## What to work on
Scan the records that follow, and whenever a line has the word "lstlisting", copy it.

## Source material
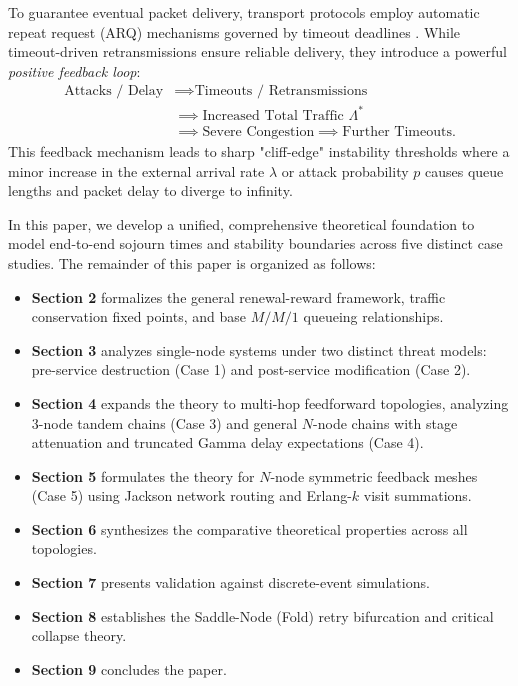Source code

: \documentclass[12pt,onecolumn]{article}
\begin{document}
To guarantee eventual packet delivery, transport protocols employ automatic repeat request (ARQ) mechanisms governed by timeout deadlines \cite{fall1996simulation}. While timeout-driven retransmissions ensure reliable delivery, they introduce a powerful \textit{positive feedback loop}:
\begin{align*}
\text{Attacks / Delay} &\implies \text{Timeouts / Retransmissions} \\
&\implies \text{Increased Total Traffic } \Lambda^* \\
&\implies \text{Severe Congestion} \implies \text{Further Timeouts.}
\end{align*}
This feedback mechanism leads to sharp "cliff-edge" instability thresholds where a minor increase in the external arrival rate $\lambda$ or attack probability $p$ causes queue lengths and packet delay to diverge to infinity.

In this paper, we develop a unified, comprehensive theoretical foundation to model end-to-end sojourn times and stability boundaries across five distinct case studies. The remainder of this paper is organized as follows:
\begin{itemize}
    \item \textbf{Section 2} formalizes the general renewal-reward framework, traffic conservation fixed points, and base $M/M/1$ queueing relationships.
    \item \textbf{Section 3} analyzes single-node systems under two distinct threat models: pre-service destruction (Case 1) and post-service modification (Case 2).
    \item \textbf{Section 4} expands the theory to multi-hop feedforward topologies, analyzing 3-node tandem chains (Case 3) and general $N$-node chains with stage attenuation and truncated Gamma delay expectations (Case 4).
    \item \textbf{Section 5} formulates the theory for $N$-node symmetric feedback meshes (Case 5) using Jackson network routing and Erlang-$k$ visit summations.
    \item \textbf{Section 6} synthesizes the comparative theoretical properties across all topologies.
    \item \textbf{Section 7} presents validation against discrete-event simulations.
    \item \textbf{Section 8} establishes the Saddle-Node (Fold) retry bifurcation and critical collapse theory.
    \item \textbf{Section 9} concludes the paper.
\end{itemize}
\end{document}
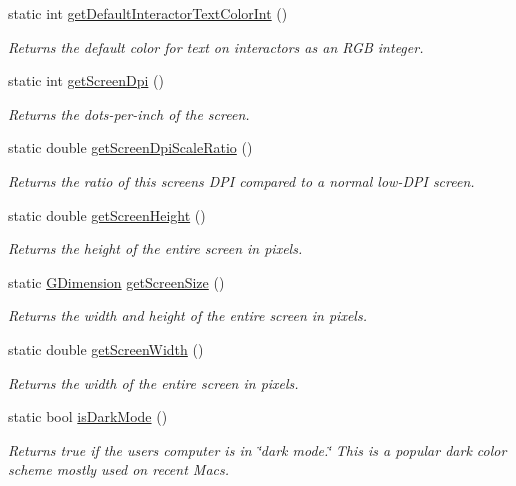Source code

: \begin{DoxyCompactItemize}
static int \mbox{\hyperlink{classsgl_1_1GWindow_a66c284abc8a53870127d079f904489c5}{get\+Default\+Interactor\+Text\+Color\+Int}} ()
\begin{DoxyCompactList}\small\item\em Returns the default color for text on interactors as an R\+GB integer. \end{DoxyCompactList}\item 
static int \mbox{\hyperlink{classsgl_1_1GWindow_aea783b75281f864f14e958d2fee28f9d}{get\+Screen\+Dpi}} ()
\begin{DoxyCompactList}\small\item\em Returns the dots-\/per-\/inch of the screen. \end{DoxyCompactList}\item 
static double \mbox{\hyperlink{classsgl_1_1GWindow_ab15179b683630109f0ac256590a3b323}{get\+Screen\+Dpi\+Scale\+Ratio}} ()
\begin{DoxyCompactList}\small\item\em Returns the ratio of this screen\textquotesingle{}s D\+PI compared to a normal low-\/\+D\+PI screen. \end{DoxyCompactList}\item 
static double \mbox{\hyperlink{classsgl_1_1GWindow_a9942379fdf4fb4445c35eaf3390b7ccb}{get\+Screen\+Height}} ()
\begin{DoxyCompactList}\small\item\em Returns the height of the entire screen in pixels. \end{DoxyCompactList}\item 
static \mbox{\hyperlink{structsgl_1_1GDimension}{G\+Dimension}} \mbox{\hyperlink{classsgl_1_1GWindow_ae3d08d5cde8163274459797770596809}{get\+Screen\+Size}} ()
\begin{DoxyCompactList}\small\item\em Returns the width and height of the entire screen in pixels. \end{DoxyCompactList}\item 
static double \mbox{\hyperlink{classsgl_1_1GWindow_adc82933bd579ab83d7cd4e3bc5f79a12}{get\+Screen\+Width}} ()
\begin{DoxyCompactList}\small\item\em Returns the width of the entire screen in pixels. \end{DoxyCompactList}\item 
static bool \mbox{\hyperlink{classsgl_1_1GWindow_a36044a6efa9c4e015378e56c3e37181d}{is\+Dark\+Mode}} ()
\begin{DoxyCompactList}\small\item\em Returns true if the user\textquotesingle{}s computer is in \char`\"{}dark mode.\char`\"{} This is a popular dark color scheme mostly used on recent Macs. \end{DoxyCompactList}\item 

\end{DoxyCompactItemize}
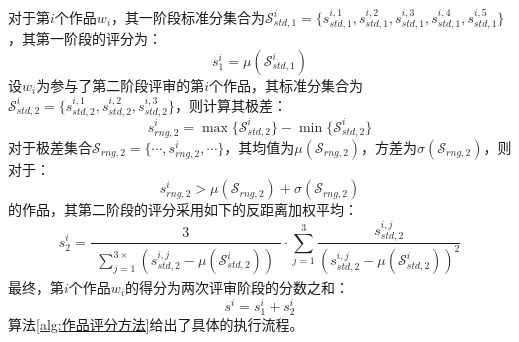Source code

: \documentclass[bwprint]{gmcmthesis}
\begin{document}
		对于第$i$个作品$w_i$，其一阶段标准分集合为$\mathcal{S}^i_{std,1}=\{s^{i,1}_{std,1},s^{i,2}_{std,1},s^{i,3}_{std,1},s^{i,4}_{std,1},s^{i,5}_{std,1}\}$，其第一阶段的评分为：
	\begin{equation}
		s^i_1=\mu\left( \mathcal{S}^i_{std,1}\right) 
	\end{equation}
	设$w_i$为参与了第二阶段评审的第$i$个作品，其标准分集合为$\mathcal{S}^i_{std,2}=\{s^{i,1}_{std,2},s^{i,2}_{std,2},s^{i,3}_{std,2}\}$，则计算其极差：
	\begin{equation}
		s_{rng,2}^i=\max\{\mathcal{S}^i_{std,2}\}-\min\{\mathcal{S}^i_{std,2}\}
	\end{equation}
	对于极差集合$\mathcal{S}_{rng,2}=\{\cdots,s^{i}_{rng,2},\cdots\}$，其均值为$\mu\left( \mathcal{S}_{rng,2}\right) $，方差为$\sigma\left(\mathcal{S}_{rng,2} \right) $，则对于：
	\begin{equation}
		s^i_{rng,2}>\mu\left( \mathcal{S}_{rng,2}\right)+\sigma\left(\mathcal{S}_{rng,2} \right)
	\end{equation}
	的作品，其第二阶段的评分采用如下的反距离加权平均：
	\begin{equation}
		s^i_2=\frac{3}{\begin{aligned}
				\sum_{j=1}^{
					3\times
				}\left( s^{i,j}_{std,2}-\mu\left(\mathcal{S}^i_{std,2} \right)\right) 
		\end{aligned}}
		\cdot\sum_{j=1}^{3}\frac{s^{i,j}_{std,2}}{\left( s^{i,j}_{std,2}-\mu\left(\mathcal{S}^{i}_{std,2} \right) \right) ^2} 
	\end{equation}
	最终，第$i$个作品$w_i$的得分为两次评审阶段的分数之和：
	\begin{equation}
	s^i=s^i_1+s^i_2
	\end{equation}
	算法\ref{alg:作品评分方法}给出了具体的执行流程。
\newpage
\end{document}
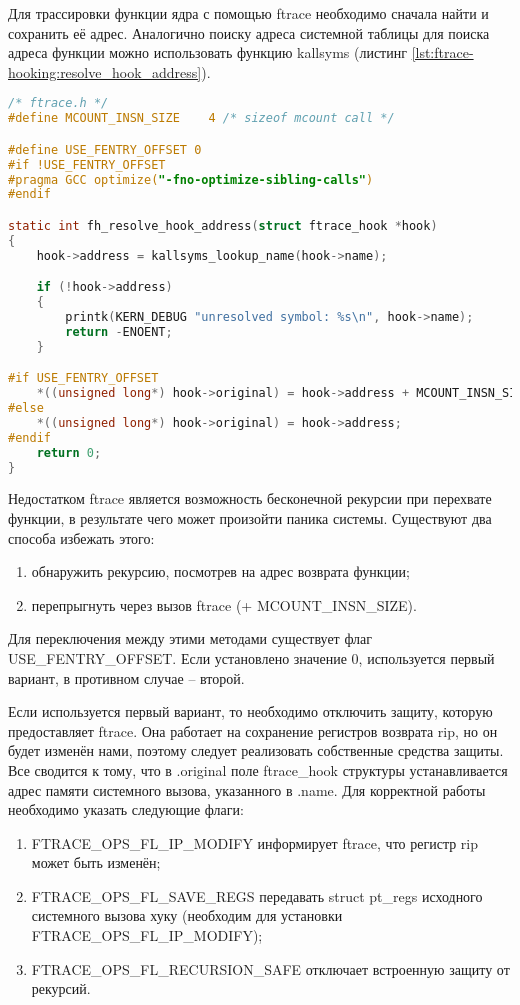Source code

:         Для трассировки функции ядра с помощью ftrace
        необходимо сначала найти и сохранить её адрес.
        Аналогично поиску адреса системной таблицы
        для поиска адреса функции можно использовать функцию kallsyms (листинг \ref{lst:ftrace-hooking:resolve_hook_address}).

    \begin{lstlisting}[language=C, label=lst:ftrace-hooking:resolve_hook_address, caption=Поиск адреса функции по символьному имени]
/* ftrace.h */
#define MCOUNT_INSN_SIZE	4 /* sizeof mcount call */

#define USE_FENTRY_OFFSET 0
#if !USE_FENTRY_OFFSET
#pragma GCC optimize("-fno-optimize-sibling-calls")
#endif

static int fh_resolve_hook_address(struct ftrace_hook *hook)
{
    hook->address = kallsyms_lookup_name(hook->name);

    if (!hook->address)
    {
        printk(KERN_DEBUG "unresolved symbol: %s\n", hook->name);
        return -ENOENT;
    }

#if USE_FENTRY_OFFSET
    *((unsigned long*) hook->original) = hook->address + MCOUNT_INSN_SIZE;
#else
    *((unsigned long*) hook->original) = hook->address;
#endif
    return 0;
}
    \end{lstlisting}

    Недостатком ftrace является возможность бесконечной рекурсии при перехвате функции,
    в результате чего может произойти паника системы.
    Существуют два способа избежать этого:
    \begin{enumerate}
        \item обнаружить рекурсию, посмотрев на адрес возврата функции;
        \item перепрыгнуть через вызов ftrace (+ MCOUNT\_INSN\_SIZE).
    \end{enumerate}
    Для переключения между этими методами существует флаг USE\_FENTRY\_OFFSET.
    Если установлено значение 0, используется первый вариант, в противном случае -- второй.

    Если используется первый вариант, то необходимо отключить защиту, которую предоставляет ftrace.
    Она работает на сохранение регистров возврата rip, но он будет изменён нами,
    поэтому следует реализовать собственные средства защиты.
    Все сводится к тому, что в .original поле ftrace\_hook структуры 
    устанавливается адрес памяти системного вызова, указанного в .name.
    Для корректной работы необходимо указать следующие флаги:
    \begin{enumerate}
        \item FTRACE\_OPS\_FL\_IP\_MODIFY информирует ftrace, что регистр rip может быть изменён;
        \item FTRACE\_OPS\_FL\_SAVE\_REGS передавать struct pt\_regs исходного системного вызова хуку 
            (необходим для установки FTRACE\_OPS\_FL\_IP\_MODIFY);
        \item FTRACE\_OPS\_FL\_RECURSION\_SAFE отключает встроенную защиту от рекурсий.
    \end{enumerate}

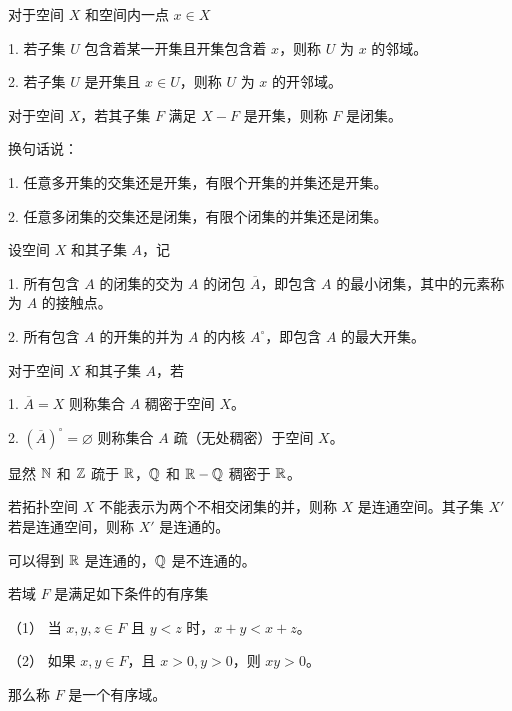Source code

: \begin{definition}[邻域]
	对于空间 $X$ 和空间内一点 $x \in X$
	
	1. 若子集 $U$ 包含着某一开集且开集包含着 $x$，则称 $U$ 为 $x$ 的邻域。
	
	2. 若子集 $U$ 是开集且 $x \in U$，则称 $U$ 为 $x$ 的开邻域。
\end{definition}

\begin{definition}[闭集]
	对于空间 $X$，若其子集 $F$ 满足 $X-F$ 是开集，则称 $F$ 是闭集。
\end{definition}

\begin{example}
	换句话说：

	1. 任意多开集的交集还是开集，有限个开集的并集还是开集。

	2. 任意多闭集的交集还是闭集，有限个闭集的并集还是闭集。
\end{example}

\begin{definition}[闭包，内核]
	设空间 $X$ 和其子集 $A$，记
	
	1. 所有包含 $A$ 的闭集的交为 $A$ 的闭包 $\overline{A}$，即包含 $A$ 的最小闭集，其中的元素称为 $A$ 的接触点。

	2. 所有包含 $A$ 的开集的并为 $A$ 的内核 $A^{\circ}$，即包含 $A$ 的最大开集。
\end{definition}

\begin{definition}
	对于空间 $X$ 和其子集 $A$，若

	1. $\overline{A} = X$ 则称集合 $A$ 稠密于空间 $X$。
	
	2. $(\overline{A})^{\circ} = \varnothing$ 则称集合 $A$ 疏（无处稠密）于空间 $X$。
\end{definition}

显然 $\mathbb{N}$ 和 $\mathbb{Z}$ 疏于 $\mathbb{R}$，$\mathbb{Q}$ 和 $\mathbb{R} - \mathbb{Q}$ 稠密于 $\mathbb{R}$。

\begin{definition}[连通]
	若拓扑空间 $X$ 不能表示为两个不相交闭集的并，则称 $X$ 是连通空间。其子集 $X'$ 若是连通空间，则称 $X'$ 是连通的。
\end{definition}

可以得到 $\mathbb{R}$ 是连通的，$\mathbb{Q}$ 是不连通的。

\begin{definition}[有序域]
	若域 $F$ 是满足如下条件的有序集

	（1） 当 $x,y,z\in F$ 且 $y<z$ 时，$x+y<x+z$。

	（2） 如果 $x,y\in F$，且 $x>0,y>0$，则 $xy>0$。

	那么称 $F$ 是一个有序域。
\end{definition}

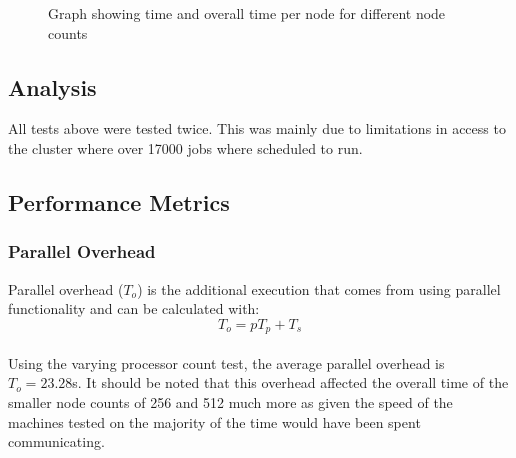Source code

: \documentclass[12pt]{article}
\begin{document}
\label{sec:timevert}
\begin{figure}[h]
\caption{Graph showing time and overall time per node for different node counts}
\begin{center}
\end{center}
\end{figure}



\subsection{Analysis}
All tests above were tested twice. This was mainly due to limitations in access to the cluster where over 17000 jobs where scheduled to run.  

\subsection{Performance Metrics}
\subsubsection{Parallel Overhead}
Parallel overhead (\(T_o\)) is the additional execution that comes from using parallel functionality and can be calculated with:
\[T_o = pT_p + T_s\] \\
Using the varying processor count test, the average parallel overhead is \(T_o = 23.28\)s. It should be noted that this overhead affected the overall time of the smaller node counts of 256 and 512 much more as given the speed of the machines tested on the majority of the time would have been spent communicating. 
\end{document}
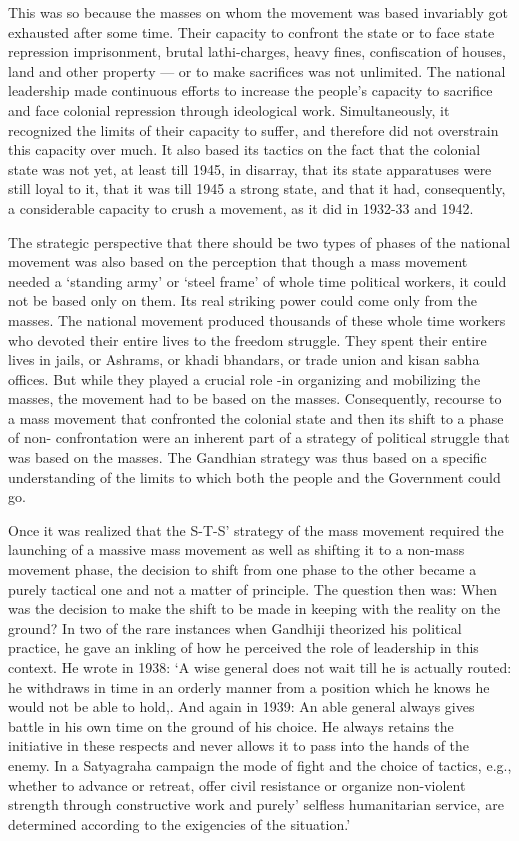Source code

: This was so because the masses on whom the movement was based invariably got exhausted after some time. Their capacity to confront the state or to face state repression imprisonment, brutal lathi-charges, heavy fines, confiscation of houses, land and other property — or to make sacrifices was not unlimited. The national leadership made continuous efforts to increase the people's capacity to sacrifice and face colonial repression through ideological work. Simultaneously, it recognized the limits of their capacity to suffer, and therefore did not overstrain this capacity over much. It also based its tactics on the fact that the colonial state was not yet, at least till 1945, in disarray, that its state apparatuses were still loyal to it, that it was till 1945 a strong state, and that it had, consequently, a considerable capacity to crush a movement, as it did in 1932-33 and 1942.

The strategic perspective that there should be two types of phases of the national movement was also based on the perception that though a mass movement needed a `standing army' or `steel frame' of whole time political workers, it could not be based only on them. Its real striking power could come only from the masses. The national movement produced thousands of these whole time workers who devoted their entire lives to the freedom struggle. They spent their entire lives in jails, or Ashrams, or khadi bhandars, or trade union and kisan sabha offices. But while they played a crucial role -in organizing and mobilizing the masses, the movement had to be based on the masses. Consequently, recourse to a mass movement that confronted the colonial state and then its shift to a phase of non- confrontation were an inherent part of a strategy of political struggle that was based on the masses. The Gandhian strategy was thus based on a specific understanding of the limits to which both the people and the Government could go.

Once it was realized that the S-T-S' strategy of the mass movement required the launching of a massive mass movement as well as shifting it to a non-mass movement phase, the decision to shift from one phase to the other became a purely tactical one and not a matter of principle. The question then was: When was the decision to make the shift to be made in keeping with the reality on the ground? In two of the rare instances when Gandhiji theorized his political practice, he gave an inkling of how he perceived the role of leadership in this context. He wrote in 1938: `A wise general does not wait till he is actually routed: he withdraws in time in an orderly manner from a position which he knows he would not be able to hold,. And again in 1939: An able general always gives battle in his own time on the ground of his choice. He always retains the initiative in these respects and never allows it to pass into the hands of the enemy. In a Satyagraha campaign the mode of fight and the choice of tactics, e.g., whether to advance or retreat, offer civil resistance or organize non-violent strength through constructive work and purely' selfless humanitarian service, are determined according to the exigencies of the situation.'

## Reply
    \begin{lstlisting}[language=C, label=lst:ftrace-hooking:resolve_hook_address, caption=Поиск адреса функции по символьному имени]
    \end{lstlisting}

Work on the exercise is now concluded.